Artistic events bring people together, overcoming divisions and barriers, and as such, the Eurovision Song Contest (ESC) is an “undisputed element” of the European shared cultural identity, which could this year help renew the call for peace on the continent, according to Maltese EU Commissioner Helena Dalli.

Helena Dalli is the European Commissioner for Equality.

She spoke to EURACTIV’s journalist Gerardo Fortuna on the sidelines of a concert organised on the occasion of Europe Day (9 May) in Turin, the host city of this year’s Eurovision, by the regional representation of the European Commission in Milan.

What role can artistic events play in fostering European identity?

Artistic events bring people together and transcend divisions and barriers.

All Europeans have a reaction to the mention of the Eurovision Song Contest – some are fanatic about it, others love to watch it, while others not so much.

What I can say is that none of the people I know would answer back ‘What is it?’ Today, the Eurovision Song Contest is massive and it is an undisputed element of our European shared cultural identity.
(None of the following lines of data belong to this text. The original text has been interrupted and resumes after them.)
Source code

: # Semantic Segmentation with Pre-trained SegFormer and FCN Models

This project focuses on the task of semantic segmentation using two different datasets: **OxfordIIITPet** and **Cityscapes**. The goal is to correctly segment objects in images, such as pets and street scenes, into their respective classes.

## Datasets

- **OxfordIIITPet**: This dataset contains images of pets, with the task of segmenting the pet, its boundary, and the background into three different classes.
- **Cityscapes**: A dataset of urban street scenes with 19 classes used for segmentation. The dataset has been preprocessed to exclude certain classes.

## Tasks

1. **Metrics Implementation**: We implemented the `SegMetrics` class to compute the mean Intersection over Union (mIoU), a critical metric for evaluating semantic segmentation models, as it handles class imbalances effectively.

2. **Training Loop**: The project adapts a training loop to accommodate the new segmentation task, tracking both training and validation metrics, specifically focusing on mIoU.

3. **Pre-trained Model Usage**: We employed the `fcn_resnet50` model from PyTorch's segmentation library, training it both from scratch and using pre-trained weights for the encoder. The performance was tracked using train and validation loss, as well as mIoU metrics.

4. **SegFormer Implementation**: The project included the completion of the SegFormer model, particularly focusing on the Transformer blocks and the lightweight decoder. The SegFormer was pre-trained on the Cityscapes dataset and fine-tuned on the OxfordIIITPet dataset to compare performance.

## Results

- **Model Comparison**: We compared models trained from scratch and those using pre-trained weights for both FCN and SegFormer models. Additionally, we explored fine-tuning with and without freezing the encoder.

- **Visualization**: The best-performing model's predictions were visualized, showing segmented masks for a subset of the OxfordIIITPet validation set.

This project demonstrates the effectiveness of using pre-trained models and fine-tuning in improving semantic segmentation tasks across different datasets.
We usually talk about a Europe made up of policies, but this concert organised by the Commission celebrated the EU through music.

The Europe Day concert in Turin, ahead of this year’s ESC edition, celebrated the European project and European shared initiatives. We celebrated our willingness to come together regardless of nationality or other differences and instead celebrate our diversity.

Why is an event like Eurovision important this year and what significance does it have at the EU level?

The Russian aggression against Ukraine rocked the European continent’s expectation of peace and prosperity. I, therefore, hope that the Eurovision Song Contest helps us renew our call for a peaceful continent where the only rivalries between nations take place in music halls and sports venues.

The Brief – Why Eurovision matters

This year it will be remarkably tough to keep politics separate from the running of the world’s most-followed singing contest – and that is also why EURACTIV is stepping in with dedicated coverage of the Eurovision Song Contest (ESC).

Even though non-EU countries are also taking part in Eurovision, do you think the event can help affirm some of the Union’s founding values, such as equality, non-discrimination, and the fight for inclusion?

The diversity among nations and the artistic assortment expressed on stage makes the Eurovision Song Contest the most followed non-sporting event.

I believe the contest’s expansion eastwards, thus having the contest cover the whole of the European continent, was one of its most significant developments.

The themes of the songs and the diversity of the artists are bound to generate discussion. This year will not be an exception.

Do you have a favourite memory or moment related to Eurovision? What do you expect this year?

I have several memories since the Eurovision keeps reshaping itself and changing year upon year.

This year, I expect the same high standard and the usual surprises that keep us watching and talking about it. I hope that this event will also help Europeans reflect on matters related to unity, togetherness and our shared future. We are stronger together.